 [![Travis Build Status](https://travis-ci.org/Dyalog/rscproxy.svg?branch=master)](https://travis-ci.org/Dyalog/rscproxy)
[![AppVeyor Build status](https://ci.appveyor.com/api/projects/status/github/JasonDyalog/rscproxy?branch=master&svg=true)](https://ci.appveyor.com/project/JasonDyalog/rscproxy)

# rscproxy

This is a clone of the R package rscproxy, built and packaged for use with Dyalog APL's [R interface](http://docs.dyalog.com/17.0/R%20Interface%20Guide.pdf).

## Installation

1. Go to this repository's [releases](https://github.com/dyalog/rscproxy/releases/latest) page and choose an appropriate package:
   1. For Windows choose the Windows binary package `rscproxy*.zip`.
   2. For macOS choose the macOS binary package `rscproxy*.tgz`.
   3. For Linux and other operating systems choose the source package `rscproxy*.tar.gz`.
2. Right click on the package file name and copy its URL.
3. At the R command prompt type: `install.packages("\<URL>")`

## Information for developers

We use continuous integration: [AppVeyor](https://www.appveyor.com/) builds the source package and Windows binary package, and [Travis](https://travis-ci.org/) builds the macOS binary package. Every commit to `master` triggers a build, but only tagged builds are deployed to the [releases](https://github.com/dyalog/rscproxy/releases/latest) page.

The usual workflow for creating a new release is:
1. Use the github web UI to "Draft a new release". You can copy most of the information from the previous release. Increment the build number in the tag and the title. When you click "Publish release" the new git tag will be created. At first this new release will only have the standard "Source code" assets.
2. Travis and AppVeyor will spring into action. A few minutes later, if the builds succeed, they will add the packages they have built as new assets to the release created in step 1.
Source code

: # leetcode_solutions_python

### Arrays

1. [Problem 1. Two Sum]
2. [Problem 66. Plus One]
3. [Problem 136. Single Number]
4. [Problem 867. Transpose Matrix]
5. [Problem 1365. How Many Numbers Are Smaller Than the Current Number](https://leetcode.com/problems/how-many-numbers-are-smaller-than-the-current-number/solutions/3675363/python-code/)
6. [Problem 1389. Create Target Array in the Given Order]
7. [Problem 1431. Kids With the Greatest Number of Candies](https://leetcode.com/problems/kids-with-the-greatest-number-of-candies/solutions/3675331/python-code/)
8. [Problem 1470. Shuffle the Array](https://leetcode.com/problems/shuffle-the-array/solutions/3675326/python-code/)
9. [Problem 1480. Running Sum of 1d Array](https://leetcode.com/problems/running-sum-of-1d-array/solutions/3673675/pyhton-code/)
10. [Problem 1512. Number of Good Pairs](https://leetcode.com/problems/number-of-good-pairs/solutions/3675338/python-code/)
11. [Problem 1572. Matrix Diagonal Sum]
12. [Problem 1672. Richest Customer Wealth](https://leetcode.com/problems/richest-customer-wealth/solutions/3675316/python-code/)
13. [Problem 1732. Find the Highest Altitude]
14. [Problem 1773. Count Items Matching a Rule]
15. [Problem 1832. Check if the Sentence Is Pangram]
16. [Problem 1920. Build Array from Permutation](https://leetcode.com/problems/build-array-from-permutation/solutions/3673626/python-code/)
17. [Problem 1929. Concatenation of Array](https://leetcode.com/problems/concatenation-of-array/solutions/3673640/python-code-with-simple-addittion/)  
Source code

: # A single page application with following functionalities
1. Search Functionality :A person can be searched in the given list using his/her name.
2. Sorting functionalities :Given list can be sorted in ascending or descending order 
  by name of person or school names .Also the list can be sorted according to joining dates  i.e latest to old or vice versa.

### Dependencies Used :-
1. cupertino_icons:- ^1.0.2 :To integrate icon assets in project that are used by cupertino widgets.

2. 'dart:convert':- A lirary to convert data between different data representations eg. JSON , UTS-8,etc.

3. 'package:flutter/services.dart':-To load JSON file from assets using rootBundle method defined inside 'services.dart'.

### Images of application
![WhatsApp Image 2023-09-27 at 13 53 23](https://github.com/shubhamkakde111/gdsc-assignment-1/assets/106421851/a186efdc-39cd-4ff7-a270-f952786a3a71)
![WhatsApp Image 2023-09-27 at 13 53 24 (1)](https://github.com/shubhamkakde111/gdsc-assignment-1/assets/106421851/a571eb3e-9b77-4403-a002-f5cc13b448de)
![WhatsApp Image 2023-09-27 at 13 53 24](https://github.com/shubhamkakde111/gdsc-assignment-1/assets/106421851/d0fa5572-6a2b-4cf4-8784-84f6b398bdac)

About this task: What you give back should be only the lines of the records above, starting at the line with "2. Sorting functionalities" and ending at the line with "### Dependencies Used", restated word for word.

Answer box:
2. Sorting functionalities :Given list can be sorted in ascending or descending order 
  by name of person or school names .Also the list can be sorted according to joining dates  i.e latest to old or vice versa.

### Dependencies Used :-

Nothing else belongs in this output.